Nach der Brandenburg-Wahl
Sprengt Christian Lindner die Ampel-Koalition?
Sie sind beide raus: Sowohl FDP als auch Grüne haben bei der Wahl in Brandenburg den Wiedereinzug in den Landtag verpasst – ein weiteres Mal. Wackelt nun die Ampelregierung?
Von Tobias Peter und Rebekka Wiese
Christian Lindner ist ein Politiker mit vielen Gesichtern. Er kann ein und dieselbe Botschaft aggressiv wahlkämpferisch oder auch ruhig und ernst vortragen. An diesem Montag nach der Brandenburg-Wahl will der Finanzminister und FDP-Vorsitzende wie ein Staatsmann wirken. Unter dem blauen Sakko trägt er einen schwarzen Rollkragenpullover.
Er fordere, so sagt es Lindner im Hans-Dietrich-Genscher-Haus in Berlin, „dass die staatstragenden demokratischen Parteien sich gemeinsam der Herausforderung stellen, die Weltoffenheit unseres Landes dadurch zu verteidigen, dass wir die Kontrolle und Konsequenz bei der Einwanderung herstellen“. Geschehe dies nicht, profitierten die Parteien am Rand.
Sprengstoff für die Koalition
Es ist der Tag nach der Abstimmung über den Landtag in Brandenburg – und somit nach einer von vielen Wahlen, die vor allem eines gezeigt haben: die Unzufriedenheit mit der Ampelregierung. Zwar hat die SPD – durch den fulminanten Endspurt von Ministerpräsident Dietmar Woidke – die Wahl in Brandenburg gewonnen. Doch die Grünen sind an der Fünf-Prozent-Hürde gescheitert, die FDP kommt gerade mal noch auf 0,8 Prozent. Das ist Sprengstoff für die weitere Zusammenarbeit in der Koalition. Der Sprengmeister könnte Christian Lindner sein.
In diesem „Herbst der Entscheidungen“ werde sich zeigen, ob die Ampel die Kraft für wichtige Weichenstellungen finde. „Diese drei Fragen: Migration, wirtschaftlicher Erfolg dieses Landes und stabilitätsorientierte Haushaltspolitik mit mutiger Schwerpunktsetzung, das sind die Fragen, die in diesem Herbst geklärt werden müssen“, sagt Lindner. Auf Nachfrage nennt er einen Zeitraum bis kurz vor Weihnachten.

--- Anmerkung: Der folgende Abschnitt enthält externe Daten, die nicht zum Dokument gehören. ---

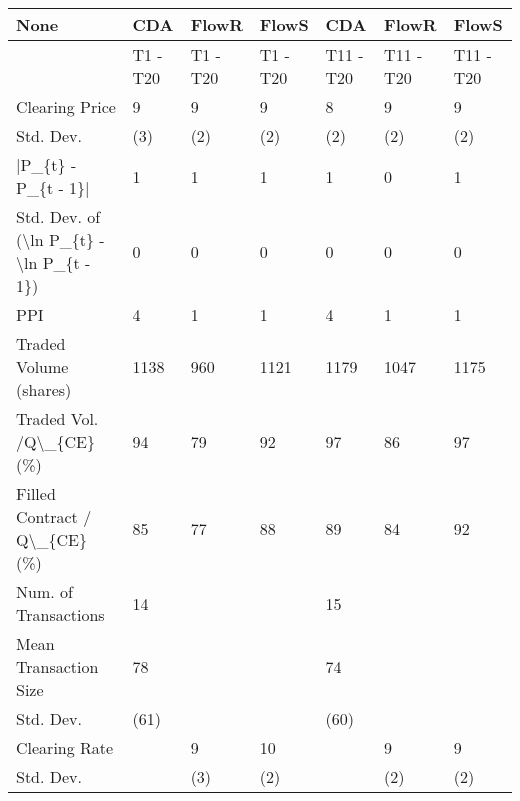 \begin{tabular}{lllllll}
\hline
 None                                                      & CDA      & FlowR    & FlowS    & CDA       & FlowR     & FlowS     \\
\hline
                                                           & T1 - T20 & T1 - T20 & T1 - T20 & T11 - T20 & T11 - T20 & T11 - T20 \\
 Clearing Price                                            & 9        & 9        & 9        & 8         & 9         & 9         \\
 Std. Dev.                                                 & (3)      & (2)      & (2)      & (2)       & (2)       & (2)       \\
 |P\_\{t\} - P\_\{t - 1\}|                                       & 1        & 1        & 1        & 1         & 0         & 1         \\
 Std. Dev. of (\textbackslash{}ln P\_\{t\} - \textbackslash{}ln P\_\{t - 1\})                  & 0        & 0        & 0        & 0         & 0         & 0         \\
 PPI                                                       & 4        & 1        & 1        & 4         & 1         & 1         \\
 Traded Volume (shares)                                    & 1138     & 960      & 1121     & 1179      & 1047      & 1175      \\
 Traded Vol. /Q\textbackslash{}\_\{CE\} (\%)                                  & 94       & 79       & 92       & 97        & 86        & 97        \\
 Filled Contract / Q\textbackslash{}\_\{CE\} (\%)                             & 85       & 77       & 88       & 89        & 84        & 92        \\
 Num. of Transactions                                      & 14       &          &          & 15        &           &           \\
 Mean Transaction Size                                     & 78       &          &          & 74        &           &           \\
 Std. Dev.                                                 & (61)     &          &          & (60)      &           &           \\
 Clearing Rate                                             &          & 9        & 10       &           & 9         & 9         \\
 Std. Dev.                                                 &          & (3)      & (2)      &           & (2)       & (2)       \\

\end{tabular}
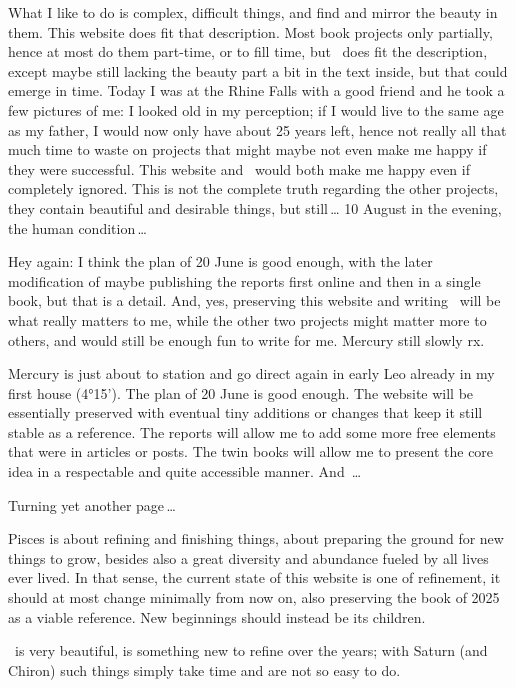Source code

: \begin{itemize}
What I like to do is complex, difficult things,
and find and mirror the beauty in them.
%
This website does fit that description.
%
Most book projects only partially,
hence at most do them part-time,
or to fill time,
but \ELEMENTAL\ does fit the description,
except maybe still lacking the beauty part a bit in the text inside,
but that could emerge in time.
%
Today I was at the Rhine Falls with a good friend
and he took a few pictures of me:
I looked old in my perception;
if I would live to the same age as my father,
I would now only have about 25 years left,
hence not really all that much time to waste
on projects that might maybe not even make me happy
if they were successful.
%
{\color{odyssey}%
This website and \ELEMENTAL\ would both make me happy
even if completely ignored.}
%
This is not the complete truth regarding the other projects,
they contain beautiful and desirable things,
but still\,…
%
10 August in the evening,
{\color{odyssey}the human condition}\,…

Hey again:
I think the plan of 20 June is good enough,
with the later modification of maybe publishing the reports
first online and then in a single book,
but that is a detail.
%
And, yes,
preserving this website and writing \ELEMENTAL\
will be what really matters to me,
while the other two projects might matter more to others,
and would still be enough fun to write for me.
%
Mercury still slowly rx.

Mercury is just about to station and go direct again
in early Leo already in my first house (4°15').
%
The plan of 20 June is good enough.
%
The website will be essentially preserved
with eventual tiny additions or changes
that keep it still stable as a reference.
%
The reports will allow me
to add some more free elements
that were in articles or posts.
%
The twin books will allow me
to present the core idea
in a respectable and quite accessible manner.
%
And \ELEMENTAL\,…

Turning yet another page\,…

Pisces is about refining and finishing things,
about preparing the ground for new things to grow,
besides also a great diversity and abundance
fueled by all lives ever lived.
%
In that sense,
the current state of this website is one of refinement,
it should at most change minimally from now on,
also preserving the book of 2025 as a viable reference.
%
New beginnings should instead be its children.

\ELEMENTAL\ is very beautiful,
is something new to refine over the years;
with Saturn (and Chiron) such things
simply take time and are not so easy to do.


\end{itemize}
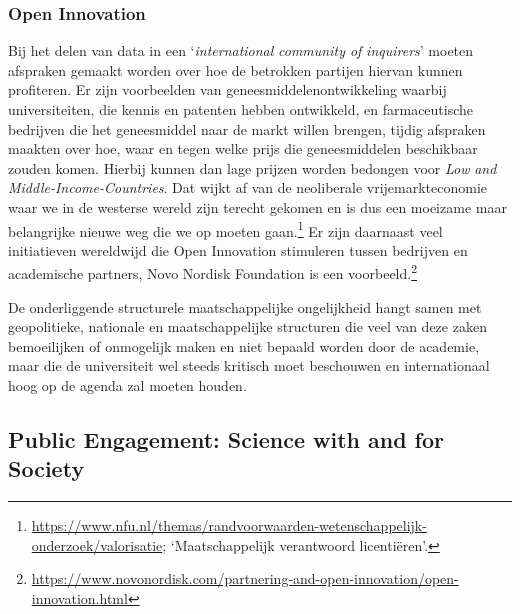 \documentclass[smallauthor, chapterhaspagenum, nochapterinheader, pagenuminheader,  bigchapnum,medium2, tocpages, garamond, titleinheader]{jote-book}
\begin{document}
	\subsubsection{Open Innovation}



	Bij het delen van data in een ‘\emph{international}\emph{ community of }\emph{inquirers}' moeten afspraken gemaakt worden over hoe de betrokken partijen hiervan kunnen profiteren. Er zijn voorbeelden van geneesmiddelenontwikkeling waarbij universiteiten, die kennis en patenten hebben ontwikkeld, en farmaceutische bedrijven die het geneesmiddel naar de markt willen brengen, tijdig afspraken maakten over hoe, waar en tegen welke prijs die geneesmiddelen beschikbaar zouden komen. Hierbij kunnen dan lage prijzen worden bedongen voor \emph{Low }\emph{and}\emph{ }\emph{Middle-Income-Countries}. Dat wijkt af van de neoliberale vrijemarkteconomie waar we in de westerse wereld zijn terecht gekomen en is dus een moeizame maar belangrijke nieuwe weg die we op moeten gaan.\footnote{\href{https://www.nfu.nl/themas/randvoorwaarden-wetenschappelijk-onderzoek/valorisatie}{https://www.nfu.nl/themas/randvoorwaarden-wetenschappelijk-onderzoek/valorisatie}; ‘Maatschappelijk verantwoord licentiëren'.} Er zijn daarnaast veel initiatieven wereldwijd die Open Innovation stimuleren tussen bedrijven en academische partners, Novo Nordisk Foundation is een voorbeeld.\footnote{\href{https://www.novonordisk.com/partnering-and-open-innovation/open-innovation.html}{https://www.novonordisk.com/partnering-and-open-innovation/open-innovation.html} }



	De onderliggende structurele maatschappelijke ongelijkheid hangt samen met geopolitieke, nationale en maatschappelijke structuren die veel van deze zaken bemoeilijken of onmogelijk maken en niet bepaald worden door de academie, maar die de universiteit wel steeds kritisch moet beschouwen en internationaal hoog op de agenda zal moeten houden.



	\subsection{Public Engagement: Science with and for Society }
\end{document}
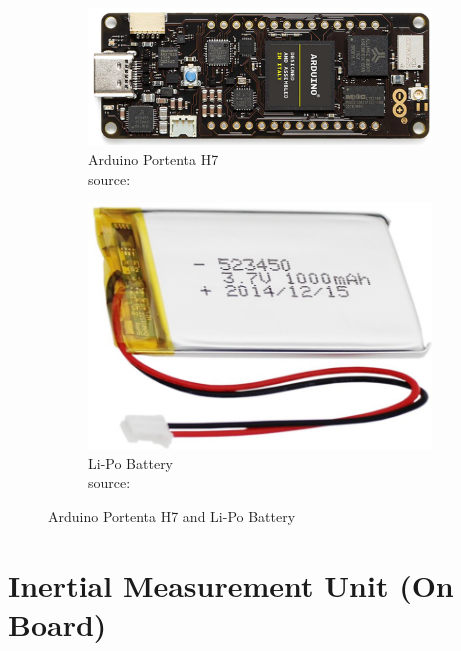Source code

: \begin{figure}[h]
     \centering
     \begin{subfigure}[b]{0.49\textwidth}
         \centering
         \includegraphics[scale=0.2]{Images/Arduino Portenta H7.png}
         \captionsetup{justification=centering}
         \caption{Arduino Portenta H7 \\ source: \cite{ArduinoH72022}}
         \label{fig:Arduino Portenta H7}
     \end{subfigure}
     \hfill
     \begin{subfigure}[b]{0.49\textwidth}
         \centering
         \includegraphics[scale=0.2]{Images/Li-Po Battery.png}
         \caption{Li-Po Battery \\ source: \cite{wiki:Lithium_polymer_battery}}
         \label{fig:Li-Po Battery}
     \end{subfigure}
        \caption{Arduino Portenta H7 and Li-Po Battery}
        \label{fig:Arduino Portenta H7 and Li-Po Battery}
\end{figure}

\section{Inertial Measurement Unit (On Board)}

Ein lauter, ein wenig vulgärer Lindner
Keine Frage, Lindner klingt anders als vor drei Wochen nach den verlorenen Wahlen in Sachsen und Thüringen. Damals war es ein lauter, sogar ein wenig vulgärer Lindner, der sagte: „Insbesondere haben die Leute die Schnauze voll davon, dass dieser Staat möglicherweise die Kontrolle verloren hat bei Einwanderung und Asyl in Deutschland.“ Aber in der Sache ist das, was er jetzt sagt, nicht so viel anders: Der FDP-Vorsitzende will Veränderungen. An den von ihm genannten Themen werde die Koalition gemessen, sagt er. Und auch die FDP messe die Koalition daran.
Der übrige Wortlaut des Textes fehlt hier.